Required work
Go through the entries below and copy each line containing the word "Shenandoah".

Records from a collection
------------------------------------------------

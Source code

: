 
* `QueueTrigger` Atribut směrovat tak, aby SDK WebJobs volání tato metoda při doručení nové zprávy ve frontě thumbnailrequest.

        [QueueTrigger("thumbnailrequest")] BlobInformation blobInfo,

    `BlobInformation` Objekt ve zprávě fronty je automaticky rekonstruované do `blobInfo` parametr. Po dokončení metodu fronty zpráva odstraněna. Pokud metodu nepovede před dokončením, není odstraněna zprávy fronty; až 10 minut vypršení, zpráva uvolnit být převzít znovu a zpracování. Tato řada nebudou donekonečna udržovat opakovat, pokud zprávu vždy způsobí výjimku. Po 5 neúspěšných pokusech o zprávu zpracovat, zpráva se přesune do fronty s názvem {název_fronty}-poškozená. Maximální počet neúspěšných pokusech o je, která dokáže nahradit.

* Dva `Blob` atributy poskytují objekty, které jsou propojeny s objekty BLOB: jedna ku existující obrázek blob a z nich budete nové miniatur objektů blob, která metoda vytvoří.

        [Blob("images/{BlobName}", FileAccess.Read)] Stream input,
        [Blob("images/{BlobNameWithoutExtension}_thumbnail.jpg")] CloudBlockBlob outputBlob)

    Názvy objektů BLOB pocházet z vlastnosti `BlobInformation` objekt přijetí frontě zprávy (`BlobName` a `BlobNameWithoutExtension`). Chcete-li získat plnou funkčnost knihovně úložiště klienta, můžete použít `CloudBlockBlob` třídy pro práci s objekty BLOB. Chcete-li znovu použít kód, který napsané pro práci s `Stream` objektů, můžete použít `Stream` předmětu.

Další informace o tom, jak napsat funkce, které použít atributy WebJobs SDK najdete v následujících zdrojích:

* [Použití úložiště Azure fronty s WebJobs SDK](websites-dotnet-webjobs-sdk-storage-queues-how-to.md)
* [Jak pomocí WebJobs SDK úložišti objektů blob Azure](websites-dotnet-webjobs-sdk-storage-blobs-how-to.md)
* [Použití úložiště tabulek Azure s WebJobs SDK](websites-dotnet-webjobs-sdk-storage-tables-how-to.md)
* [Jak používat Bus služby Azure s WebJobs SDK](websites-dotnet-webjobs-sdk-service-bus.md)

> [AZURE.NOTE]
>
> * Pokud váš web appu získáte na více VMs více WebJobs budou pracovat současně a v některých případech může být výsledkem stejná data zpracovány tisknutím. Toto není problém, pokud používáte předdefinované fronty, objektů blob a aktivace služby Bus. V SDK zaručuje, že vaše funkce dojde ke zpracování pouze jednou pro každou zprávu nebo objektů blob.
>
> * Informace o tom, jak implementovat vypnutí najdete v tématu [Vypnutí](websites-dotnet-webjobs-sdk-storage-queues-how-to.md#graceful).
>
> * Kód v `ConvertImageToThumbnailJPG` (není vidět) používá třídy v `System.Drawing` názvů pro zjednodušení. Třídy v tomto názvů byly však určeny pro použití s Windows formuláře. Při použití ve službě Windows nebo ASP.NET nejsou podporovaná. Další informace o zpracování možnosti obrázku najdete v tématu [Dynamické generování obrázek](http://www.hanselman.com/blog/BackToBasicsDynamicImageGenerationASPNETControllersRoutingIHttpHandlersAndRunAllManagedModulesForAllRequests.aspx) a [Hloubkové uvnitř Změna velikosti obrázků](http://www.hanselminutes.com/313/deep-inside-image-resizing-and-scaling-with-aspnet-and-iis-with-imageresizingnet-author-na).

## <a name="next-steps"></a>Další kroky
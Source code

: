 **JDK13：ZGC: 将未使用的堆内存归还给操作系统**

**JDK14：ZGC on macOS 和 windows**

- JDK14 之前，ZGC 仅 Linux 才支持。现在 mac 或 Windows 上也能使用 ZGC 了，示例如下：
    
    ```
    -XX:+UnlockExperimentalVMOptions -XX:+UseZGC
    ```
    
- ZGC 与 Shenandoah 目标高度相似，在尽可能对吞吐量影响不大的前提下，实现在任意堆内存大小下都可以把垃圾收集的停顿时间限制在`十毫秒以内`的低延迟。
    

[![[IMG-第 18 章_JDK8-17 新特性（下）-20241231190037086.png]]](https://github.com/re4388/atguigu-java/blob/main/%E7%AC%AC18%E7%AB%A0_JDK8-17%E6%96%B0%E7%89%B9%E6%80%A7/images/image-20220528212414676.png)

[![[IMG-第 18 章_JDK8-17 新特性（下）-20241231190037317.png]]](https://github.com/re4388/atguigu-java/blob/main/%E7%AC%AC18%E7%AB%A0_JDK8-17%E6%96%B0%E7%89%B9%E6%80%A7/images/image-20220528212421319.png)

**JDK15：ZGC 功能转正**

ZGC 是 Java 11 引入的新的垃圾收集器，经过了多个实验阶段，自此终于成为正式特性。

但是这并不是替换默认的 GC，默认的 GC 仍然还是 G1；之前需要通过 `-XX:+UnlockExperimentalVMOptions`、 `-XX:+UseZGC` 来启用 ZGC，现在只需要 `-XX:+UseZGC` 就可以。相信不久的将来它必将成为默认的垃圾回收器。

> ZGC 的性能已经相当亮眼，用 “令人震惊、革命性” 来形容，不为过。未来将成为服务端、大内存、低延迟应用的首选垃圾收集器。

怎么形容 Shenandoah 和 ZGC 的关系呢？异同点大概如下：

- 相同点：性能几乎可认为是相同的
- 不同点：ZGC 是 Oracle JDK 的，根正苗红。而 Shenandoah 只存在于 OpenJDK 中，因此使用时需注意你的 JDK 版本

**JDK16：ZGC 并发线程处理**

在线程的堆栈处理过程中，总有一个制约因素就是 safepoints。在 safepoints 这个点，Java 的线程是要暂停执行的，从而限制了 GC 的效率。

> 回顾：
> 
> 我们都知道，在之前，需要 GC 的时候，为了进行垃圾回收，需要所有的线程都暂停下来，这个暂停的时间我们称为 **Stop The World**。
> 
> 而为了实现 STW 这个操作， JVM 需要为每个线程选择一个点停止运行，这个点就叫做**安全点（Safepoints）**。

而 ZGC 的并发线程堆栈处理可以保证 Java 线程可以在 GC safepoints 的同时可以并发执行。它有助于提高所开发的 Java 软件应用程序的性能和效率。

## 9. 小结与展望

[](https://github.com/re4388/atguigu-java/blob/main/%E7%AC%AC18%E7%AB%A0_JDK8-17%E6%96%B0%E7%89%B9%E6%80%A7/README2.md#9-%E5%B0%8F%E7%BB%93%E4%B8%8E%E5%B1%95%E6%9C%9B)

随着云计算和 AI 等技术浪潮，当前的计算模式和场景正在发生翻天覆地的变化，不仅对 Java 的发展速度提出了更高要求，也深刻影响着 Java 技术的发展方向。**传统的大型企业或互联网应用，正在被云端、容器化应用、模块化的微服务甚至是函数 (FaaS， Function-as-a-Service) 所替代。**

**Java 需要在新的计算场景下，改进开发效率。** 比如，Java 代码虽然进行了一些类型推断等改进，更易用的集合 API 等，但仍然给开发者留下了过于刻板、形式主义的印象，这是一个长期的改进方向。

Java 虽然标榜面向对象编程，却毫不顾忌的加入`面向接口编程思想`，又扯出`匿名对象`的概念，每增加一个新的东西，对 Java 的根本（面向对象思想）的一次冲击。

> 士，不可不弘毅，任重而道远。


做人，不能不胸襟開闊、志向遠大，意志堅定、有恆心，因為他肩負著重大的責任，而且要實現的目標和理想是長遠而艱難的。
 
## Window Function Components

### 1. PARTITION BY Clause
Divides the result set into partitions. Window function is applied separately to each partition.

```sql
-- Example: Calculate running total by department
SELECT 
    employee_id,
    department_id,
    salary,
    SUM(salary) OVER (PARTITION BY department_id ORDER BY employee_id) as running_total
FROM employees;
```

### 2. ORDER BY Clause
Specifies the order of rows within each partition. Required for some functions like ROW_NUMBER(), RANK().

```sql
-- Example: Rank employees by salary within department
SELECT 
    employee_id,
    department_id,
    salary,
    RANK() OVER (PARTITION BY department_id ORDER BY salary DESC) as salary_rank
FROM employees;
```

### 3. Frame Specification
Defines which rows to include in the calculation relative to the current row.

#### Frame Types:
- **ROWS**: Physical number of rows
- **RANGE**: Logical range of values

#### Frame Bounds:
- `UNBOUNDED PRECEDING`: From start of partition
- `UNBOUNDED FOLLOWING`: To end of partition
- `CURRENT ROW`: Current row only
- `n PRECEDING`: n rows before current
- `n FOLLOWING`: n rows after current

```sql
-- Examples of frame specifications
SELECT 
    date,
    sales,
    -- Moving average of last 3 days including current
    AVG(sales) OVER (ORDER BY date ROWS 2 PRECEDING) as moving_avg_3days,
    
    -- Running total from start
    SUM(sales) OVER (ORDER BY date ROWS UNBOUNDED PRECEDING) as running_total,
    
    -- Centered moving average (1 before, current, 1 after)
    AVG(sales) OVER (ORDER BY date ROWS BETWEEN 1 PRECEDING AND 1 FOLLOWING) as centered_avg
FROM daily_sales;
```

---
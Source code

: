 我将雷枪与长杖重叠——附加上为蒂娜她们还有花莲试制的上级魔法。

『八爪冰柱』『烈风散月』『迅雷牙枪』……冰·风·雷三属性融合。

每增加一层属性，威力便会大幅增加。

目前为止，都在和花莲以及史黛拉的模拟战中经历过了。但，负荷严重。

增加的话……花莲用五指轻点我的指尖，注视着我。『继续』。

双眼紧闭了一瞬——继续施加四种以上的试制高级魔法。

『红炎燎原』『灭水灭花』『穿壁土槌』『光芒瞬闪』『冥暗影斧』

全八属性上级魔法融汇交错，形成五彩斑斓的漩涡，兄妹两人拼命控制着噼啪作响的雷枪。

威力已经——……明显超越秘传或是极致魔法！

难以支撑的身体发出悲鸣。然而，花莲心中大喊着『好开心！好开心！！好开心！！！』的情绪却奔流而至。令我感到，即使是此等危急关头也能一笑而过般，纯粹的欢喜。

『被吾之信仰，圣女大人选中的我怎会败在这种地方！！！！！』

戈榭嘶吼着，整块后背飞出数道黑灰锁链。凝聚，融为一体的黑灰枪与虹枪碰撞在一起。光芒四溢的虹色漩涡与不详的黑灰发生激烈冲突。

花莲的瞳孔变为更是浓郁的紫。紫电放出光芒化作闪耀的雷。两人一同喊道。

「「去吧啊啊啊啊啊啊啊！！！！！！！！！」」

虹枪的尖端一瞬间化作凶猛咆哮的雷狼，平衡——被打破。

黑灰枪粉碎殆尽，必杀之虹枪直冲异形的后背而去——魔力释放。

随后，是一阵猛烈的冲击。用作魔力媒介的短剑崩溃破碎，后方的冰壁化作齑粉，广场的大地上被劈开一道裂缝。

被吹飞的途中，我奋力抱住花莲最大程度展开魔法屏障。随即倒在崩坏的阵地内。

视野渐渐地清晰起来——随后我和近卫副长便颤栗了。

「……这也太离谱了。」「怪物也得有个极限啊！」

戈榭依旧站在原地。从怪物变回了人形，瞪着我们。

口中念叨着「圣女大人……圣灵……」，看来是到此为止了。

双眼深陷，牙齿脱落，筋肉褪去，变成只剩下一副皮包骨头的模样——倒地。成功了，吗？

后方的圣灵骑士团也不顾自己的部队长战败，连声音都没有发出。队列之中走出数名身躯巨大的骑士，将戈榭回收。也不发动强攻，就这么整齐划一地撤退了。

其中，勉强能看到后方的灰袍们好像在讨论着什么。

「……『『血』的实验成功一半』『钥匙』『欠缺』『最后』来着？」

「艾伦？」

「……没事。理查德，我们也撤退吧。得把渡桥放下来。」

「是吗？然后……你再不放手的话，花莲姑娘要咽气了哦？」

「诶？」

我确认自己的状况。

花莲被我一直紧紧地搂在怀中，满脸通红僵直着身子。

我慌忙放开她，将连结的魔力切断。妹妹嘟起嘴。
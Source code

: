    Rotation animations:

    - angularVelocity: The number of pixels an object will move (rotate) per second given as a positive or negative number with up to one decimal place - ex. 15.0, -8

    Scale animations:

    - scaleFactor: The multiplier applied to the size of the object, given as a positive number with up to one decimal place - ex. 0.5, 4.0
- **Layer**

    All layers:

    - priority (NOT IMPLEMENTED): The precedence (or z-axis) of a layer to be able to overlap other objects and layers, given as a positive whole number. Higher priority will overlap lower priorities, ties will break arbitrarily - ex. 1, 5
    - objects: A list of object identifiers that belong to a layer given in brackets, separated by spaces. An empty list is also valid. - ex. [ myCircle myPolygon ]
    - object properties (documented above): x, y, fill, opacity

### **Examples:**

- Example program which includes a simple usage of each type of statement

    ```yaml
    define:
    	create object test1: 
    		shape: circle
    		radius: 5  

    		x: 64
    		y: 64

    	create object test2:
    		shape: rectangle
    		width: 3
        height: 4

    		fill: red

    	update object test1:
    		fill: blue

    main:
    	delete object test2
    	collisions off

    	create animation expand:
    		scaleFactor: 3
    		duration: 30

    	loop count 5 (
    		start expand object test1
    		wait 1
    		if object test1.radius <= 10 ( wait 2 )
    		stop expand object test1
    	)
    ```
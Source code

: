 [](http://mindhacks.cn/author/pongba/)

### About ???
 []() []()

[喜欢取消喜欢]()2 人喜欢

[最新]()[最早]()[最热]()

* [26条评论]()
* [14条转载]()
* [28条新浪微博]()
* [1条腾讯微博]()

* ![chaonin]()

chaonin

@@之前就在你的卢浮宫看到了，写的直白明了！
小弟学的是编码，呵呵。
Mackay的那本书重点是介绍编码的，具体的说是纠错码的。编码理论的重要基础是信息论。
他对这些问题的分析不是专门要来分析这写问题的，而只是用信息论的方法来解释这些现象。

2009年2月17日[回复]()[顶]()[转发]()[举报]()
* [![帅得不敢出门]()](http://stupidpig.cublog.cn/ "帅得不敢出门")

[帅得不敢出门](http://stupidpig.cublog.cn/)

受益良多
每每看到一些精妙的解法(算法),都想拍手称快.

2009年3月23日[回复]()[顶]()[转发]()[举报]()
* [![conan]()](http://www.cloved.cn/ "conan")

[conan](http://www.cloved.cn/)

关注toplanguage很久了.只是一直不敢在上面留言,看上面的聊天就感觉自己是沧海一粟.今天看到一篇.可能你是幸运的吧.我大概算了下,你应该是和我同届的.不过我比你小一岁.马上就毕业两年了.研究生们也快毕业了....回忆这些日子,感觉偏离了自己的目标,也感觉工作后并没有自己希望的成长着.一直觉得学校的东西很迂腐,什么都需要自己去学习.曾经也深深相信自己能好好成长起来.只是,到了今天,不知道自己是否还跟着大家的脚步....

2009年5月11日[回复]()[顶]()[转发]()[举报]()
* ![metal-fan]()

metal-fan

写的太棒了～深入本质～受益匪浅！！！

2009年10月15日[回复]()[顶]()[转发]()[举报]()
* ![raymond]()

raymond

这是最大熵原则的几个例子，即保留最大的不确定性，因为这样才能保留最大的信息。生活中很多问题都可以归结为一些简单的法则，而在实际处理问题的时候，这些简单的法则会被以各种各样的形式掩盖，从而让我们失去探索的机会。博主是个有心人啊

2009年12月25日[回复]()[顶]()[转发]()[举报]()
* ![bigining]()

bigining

------------------------------------------------

Response
- ZGC 与 Shenandoah 目标高度相似，在尽可能对吞吐量影响不大的前提下，实现在任意堆内存大小下都可以把垃圾收集的停顿时间限制在`十毫秒以内`的低延迟。
怎么形容 Shenandoah 和 ZGC 的关系呢？异同点大概如下：
- 不同点：ZGC 是 Oracle JDK 的，根正苗红。而 Shenandoah 只存在于 OpenJDK 中，因此使用时需注意你的 JDK 版本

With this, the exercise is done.